On paper the Cricket All-Stars series seemed like an old boys junket: take 30 retired cricketers to America and play three Twenty20 games at famous baseball stadiums.
Led by old foes Shane Warne and Sachin Tendulkar, there was plenty of cricketing talent on both teams.
Warne’s “Warriors” had Matthew Hayden, Michael Vaughan, Ricky Ponting, Jonty Rhodes, Jacques Kallis, Andrew Symonds, Kumar Sangakkara, Saqlain Mushtaq, Daniel Vettori, Courtney Walsh, Wasim Akram, Allan Donald and Ajit Agarkar
Sachin’s “Blasters” boasted Virender Sehwag, VVS Laxman, Brian Lara, Saurav Ganguly, Mahela Jayawardene, Carl Hooper, Moin Khan, Muttiah Murlitharan, Graeme Swann, Curtly Ambrose, Shaun Pollock, Glenn McGrath, Lance Klusener and Shoaib Akhtar.

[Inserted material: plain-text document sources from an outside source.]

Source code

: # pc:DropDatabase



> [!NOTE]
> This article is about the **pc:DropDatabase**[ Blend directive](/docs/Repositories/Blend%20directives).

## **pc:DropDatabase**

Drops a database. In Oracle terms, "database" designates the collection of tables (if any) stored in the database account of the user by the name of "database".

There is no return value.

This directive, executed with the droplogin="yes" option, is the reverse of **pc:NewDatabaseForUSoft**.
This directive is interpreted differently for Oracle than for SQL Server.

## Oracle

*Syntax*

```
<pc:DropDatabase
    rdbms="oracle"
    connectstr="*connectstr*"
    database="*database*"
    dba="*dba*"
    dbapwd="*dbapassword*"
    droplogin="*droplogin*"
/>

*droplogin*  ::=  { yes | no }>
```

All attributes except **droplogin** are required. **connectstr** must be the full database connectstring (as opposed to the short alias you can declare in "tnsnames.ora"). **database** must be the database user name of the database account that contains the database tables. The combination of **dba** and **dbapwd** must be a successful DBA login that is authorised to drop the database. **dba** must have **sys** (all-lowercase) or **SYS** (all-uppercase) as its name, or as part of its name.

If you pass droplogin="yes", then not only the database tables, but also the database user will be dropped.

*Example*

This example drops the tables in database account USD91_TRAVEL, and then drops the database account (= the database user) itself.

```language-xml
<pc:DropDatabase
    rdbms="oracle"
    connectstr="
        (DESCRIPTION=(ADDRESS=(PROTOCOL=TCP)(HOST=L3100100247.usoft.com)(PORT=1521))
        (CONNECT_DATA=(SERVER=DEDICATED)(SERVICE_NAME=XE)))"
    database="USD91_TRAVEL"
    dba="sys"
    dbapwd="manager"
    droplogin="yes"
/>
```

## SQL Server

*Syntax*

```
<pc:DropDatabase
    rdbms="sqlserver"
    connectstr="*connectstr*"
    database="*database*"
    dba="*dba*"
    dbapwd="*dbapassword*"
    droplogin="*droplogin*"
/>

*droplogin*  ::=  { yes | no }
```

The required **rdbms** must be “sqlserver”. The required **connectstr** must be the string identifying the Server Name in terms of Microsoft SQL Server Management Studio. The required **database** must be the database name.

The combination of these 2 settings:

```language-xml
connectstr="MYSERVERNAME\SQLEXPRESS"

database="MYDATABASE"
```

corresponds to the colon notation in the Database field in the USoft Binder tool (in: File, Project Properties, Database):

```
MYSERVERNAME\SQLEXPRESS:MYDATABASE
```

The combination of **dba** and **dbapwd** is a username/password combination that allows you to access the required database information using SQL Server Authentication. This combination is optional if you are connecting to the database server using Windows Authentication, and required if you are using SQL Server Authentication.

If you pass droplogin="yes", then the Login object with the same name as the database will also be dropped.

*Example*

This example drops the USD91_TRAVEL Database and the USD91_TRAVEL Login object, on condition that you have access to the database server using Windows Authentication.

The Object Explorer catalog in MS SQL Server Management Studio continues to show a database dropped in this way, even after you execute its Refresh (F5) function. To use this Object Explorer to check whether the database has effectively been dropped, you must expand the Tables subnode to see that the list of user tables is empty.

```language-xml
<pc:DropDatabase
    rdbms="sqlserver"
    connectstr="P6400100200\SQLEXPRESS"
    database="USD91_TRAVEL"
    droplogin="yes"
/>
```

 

GAME ONE, CITI FIELD, NEW YORK, NOVEMBER 7
Warne’s Warriors won the opening game by six wickets. The Indian openers Sehwag (55) and Tendulkar (26) smashed 85 in the first eight overs. Symonds (3/15) and Warne (3/20) pegged back the Blasters’ momentum, restricting them to 8/140. The Warriors were 2/22 after 2.5 overs before Ponting (48 not out) and Sangakkara (41) put on eighty. After Mulari got Symonds, Rhodes joined Ponting to ease the Warriors home with 16 balls left. Pakistani quick Shoaib Akhtar turned back the clock with 2/26.
GAME TWO, MINUTE MAID PARK, HOUSTON, NOVEMBER 11
Warne’s Warriors sealed the series with a big win at Houston. Sangakkara (70), Kallis (45), Ponting (41), Hayden (32) and Vaughan (30) catapulted the Warriors to a massive 5/262 off 20 overs, a tick over 13 runs an over. The Blasters never threatened the huge target, losing regular wickets, with Symonds taking 4/70. Pollock (55) and Swann (22 not out) put on 62 for the seventh wicket in four overs, but it was too late. The Blasters finished 8/205, losing by 57 runs.
GAME THREE, DODGER STADIUM, LA, NOVEMBER 14
Warne’s Warriors swept the series with a last ball win in LA. Chasing the Blasters’ 220, Warne hit the winning six off Sehwag as the Warriors reached 6/224. After a minute’s silence for the Paris tragedy, Tendulkar lifted spirits with 57 off 26 balls and another half-century opening stand with Sehwag (27). Ganguly (50), Jayawardene (41) and Hooper (33 not out) pushed the Blasters to 5/219. The Warriors’ reply was sporadic. A fifty-run stand between Queensland and Australian teammates Hayden and Symonds (31) and 48 between Ponting (43 not out) and Sangakkara (42) helped the Warriors to a shaky 5/129 after 13.2 overs. Kallis (47) joined Pointing for an 88-run stand before Warne’s heroics.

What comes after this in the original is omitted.